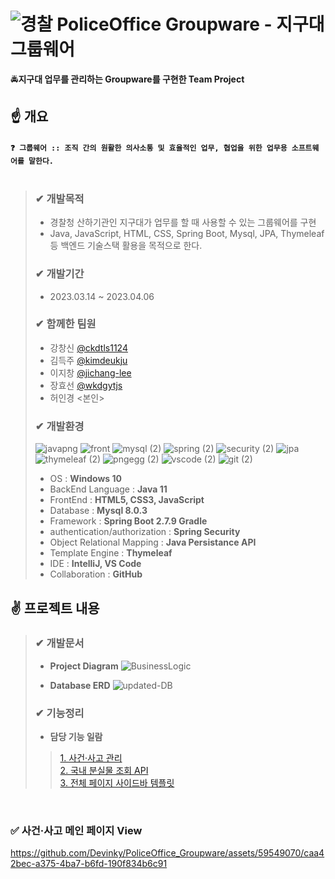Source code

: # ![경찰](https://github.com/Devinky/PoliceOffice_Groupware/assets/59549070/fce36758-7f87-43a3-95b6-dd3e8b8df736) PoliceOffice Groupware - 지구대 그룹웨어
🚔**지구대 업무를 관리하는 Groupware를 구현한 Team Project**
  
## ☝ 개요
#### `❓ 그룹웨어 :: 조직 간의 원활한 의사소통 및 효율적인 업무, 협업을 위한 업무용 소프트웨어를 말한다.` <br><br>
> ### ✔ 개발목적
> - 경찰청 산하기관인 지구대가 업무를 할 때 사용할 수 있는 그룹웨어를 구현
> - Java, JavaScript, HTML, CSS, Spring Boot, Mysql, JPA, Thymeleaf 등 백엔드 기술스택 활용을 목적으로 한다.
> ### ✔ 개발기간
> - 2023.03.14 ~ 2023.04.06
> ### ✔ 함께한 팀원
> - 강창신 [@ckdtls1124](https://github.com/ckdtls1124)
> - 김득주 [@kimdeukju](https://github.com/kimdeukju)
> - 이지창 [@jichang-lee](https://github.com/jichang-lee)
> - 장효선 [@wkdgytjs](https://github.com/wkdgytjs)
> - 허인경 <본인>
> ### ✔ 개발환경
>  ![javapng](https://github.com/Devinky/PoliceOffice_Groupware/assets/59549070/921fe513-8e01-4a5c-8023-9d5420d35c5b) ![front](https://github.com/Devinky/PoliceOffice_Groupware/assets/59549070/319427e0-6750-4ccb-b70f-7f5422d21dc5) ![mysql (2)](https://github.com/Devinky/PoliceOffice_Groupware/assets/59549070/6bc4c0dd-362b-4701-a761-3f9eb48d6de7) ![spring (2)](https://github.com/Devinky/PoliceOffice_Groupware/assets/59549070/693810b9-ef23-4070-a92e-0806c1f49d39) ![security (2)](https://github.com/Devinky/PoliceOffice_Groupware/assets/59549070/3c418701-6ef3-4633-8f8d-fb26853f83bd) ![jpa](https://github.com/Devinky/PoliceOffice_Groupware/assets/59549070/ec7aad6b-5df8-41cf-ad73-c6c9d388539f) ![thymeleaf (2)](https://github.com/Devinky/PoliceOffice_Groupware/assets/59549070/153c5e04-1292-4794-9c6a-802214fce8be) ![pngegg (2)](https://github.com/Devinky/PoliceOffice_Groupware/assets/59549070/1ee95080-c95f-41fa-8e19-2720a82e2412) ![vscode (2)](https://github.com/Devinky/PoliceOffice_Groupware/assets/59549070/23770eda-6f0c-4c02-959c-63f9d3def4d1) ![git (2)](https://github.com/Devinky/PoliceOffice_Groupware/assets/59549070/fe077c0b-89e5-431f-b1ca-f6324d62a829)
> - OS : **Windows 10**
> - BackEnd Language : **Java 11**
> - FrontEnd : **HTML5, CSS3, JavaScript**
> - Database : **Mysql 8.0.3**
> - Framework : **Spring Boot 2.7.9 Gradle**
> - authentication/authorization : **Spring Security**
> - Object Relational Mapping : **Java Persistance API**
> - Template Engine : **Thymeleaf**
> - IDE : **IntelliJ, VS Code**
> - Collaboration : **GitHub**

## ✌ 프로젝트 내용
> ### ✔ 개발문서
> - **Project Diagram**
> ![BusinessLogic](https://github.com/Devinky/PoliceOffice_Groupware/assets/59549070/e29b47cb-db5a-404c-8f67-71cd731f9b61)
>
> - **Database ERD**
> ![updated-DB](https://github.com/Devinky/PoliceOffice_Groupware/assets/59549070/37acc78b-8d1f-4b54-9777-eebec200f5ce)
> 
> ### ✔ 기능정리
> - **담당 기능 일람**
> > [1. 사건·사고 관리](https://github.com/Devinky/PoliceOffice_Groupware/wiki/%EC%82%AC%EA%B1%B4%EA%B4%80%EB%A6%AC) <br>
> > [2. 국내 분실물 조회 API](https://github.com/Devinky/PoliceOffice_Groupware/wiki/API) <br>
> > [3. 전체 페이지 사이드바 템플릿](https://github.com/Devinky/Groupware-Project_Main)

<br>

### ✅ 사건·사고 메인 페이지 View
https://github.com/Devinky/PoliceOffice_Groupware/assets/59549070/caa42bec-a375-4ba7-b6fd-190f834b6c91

+++

### Activity
Return the whole listing exactly, minus its pictures.

### Exercise solution
Source code

: # ![경찰](https://github.com/Devinky/PoliceOffice_Groupware/assets/59549070/fce36758-7f87-43a3-95b6-dd3e8b8df736) PoliceOffice Groupware - 지구대 그룹웨어
🚔**지구대 업무를 관리하는 Groupware를 구현한 Team Project**
  
## ☝ 개요
#### `❓ 그룹웨어 :: 조직 간의 원활한 의사소통 및 효율적인 업무, 협업을 위한 업무용 소프트웨어를 말한다.` <br><br>
> ### ✔ 개발목적
> - 경찰청 산하기관인 지구대가 업무를 할 때 사용할 수 있는 그룹웨어를 구현
> - Java, JavaScript, HTML, CSS, Spring Boot, Mysql, JPA, Thymeleaf 등 백엔드 기술스택 활용을 목적으로 한다.
> ### ✔ 개발기간
> - 2023.03.14 ~ 2023.04.06
> ### ✔ 함께한 팀원
> - 강창신 [@ckdtls1124](https://github.com/ckdtls1124)
> - 김득주 [@kimdeukju](https://github.com/kimdeukju)
> - 이지창 [@jichang-lee](https://github.com/jichang-lee)
> - 장효선 [@wkdgytjs](https://github.com/wkdgytjs)
> - 허인경 <본인>
> ### ✔ 개발환경
>  ![javapng](https://github.com/Devinky/PoliceOffice_Groupware/assets/59549070/921fe513-8e01-4a5c-8023-9d5420d35c5b) ![front](https://github.com/Devinky/PoliceOffice_Groupware/assets/59549070/319427e0-6750-4ccb-b70f-7f5422d21dc5) ![mysql (2)](https://github.com/Devinky/PoliceOffice_Groupware/assets/59549070/6bc4c0dd-362b-4701-a761-3f9eb48d6de7) ![spring (2)](https://github.com/Devinky/PoliceOffice_Groupware/assets/59549070/693810b9-ef23-4070-a92e-0806c1f49d39) ![security (2)](https://github.com/Devinky/PoliceOffice_Groupware/assets/59549070/3c418701-6ef3-4633-8f8d-fb26853f83bd) ![jpa](https://github.com/Devinky/PoliceOffice_Groupware/assets/59549070/ec7aad6b-5df8-41cf-ad73-c6c9d388539f) ![thymeleaf (2)](https://github.com/Devinky/PoliceOffice_Groupware/assets/59549070/153c5e04-1292-4794-9c6a-802214fce8be) ![pngegg (2)](https://github.com/Devinky/PoliceOffice_Groupware/assets/59549070/1ee95080-c95f-41fa-8e19-2720a82e2412) ![vscode (2)](https://github.com/Devinky/PoliceOffice_Groupware/assets/59549070/23770eda-6f0c-4c02-959c-63f9d3def4d1) ![git (2)](https://github.com/Devinky/PoliceOffice_Groupware/assets/59549070/fe077c0b-89e5-431f-b1ca-f6324d62a829)
> - OS : **Windows 10**
> - BackEnd Language : **Java 11**
> - FrontEnd : **HTML5, CSS3, JavaScript**
> - Database : **Mysql 8.0.3**
> - Framework : **Spring Boot 2.7.9 Gradle**
> - authentication/authorization : **Spring Security**
> - Object Relational Mapping : **Java Persistance API**
> - Template Engine : **Thymeleaf**
> - IDE : **IntelliJ, VS Code**
> - Collaboration : **GitHub**

## ✌ 프로젝트 내용
> ### ✔ 개발문서
> - **Project Diagram**
> ![BusinessLogic](https://github.com/Devinky/PoliceOffice_Groupware/assets/59549070/e29b47cb-db5a-404c-8f67-71cd731f9b61)
>
> - **Database ERD**
> ![updated-DB](https://github.com/Devinky/PoliceOffice_Groupware/assets/59549070/37acc78b-8d1f-4b54-9777-eebec200f5ce)
> 
> ### ✔ 기능정리
> - **담당 기능 일람**
> > [1. 사건·사고 관리](https://github.com/Devinky/PoliceOffice_Groupware/wiki/%EC%82%AC%EA%B1%B4%EA%B4%80%EB%A6%AC) <br>
> > [2. 국내 분실물 조회 API](https://github.com/Devinky/PoliceOffice_Groupware/wiki/API) <br>
> > [3. 전체 페이지 사이드바 템플릿](https://github.com/Devinky/Groupware-Project_Main)

<br>

### ✅ 사건·사고 메인 페이지 View
https://github.com/Devinky/PoliceOffice_Groupware/assets/59549070/caa42bec-a375-4ba7-b6fd-190f834b6c91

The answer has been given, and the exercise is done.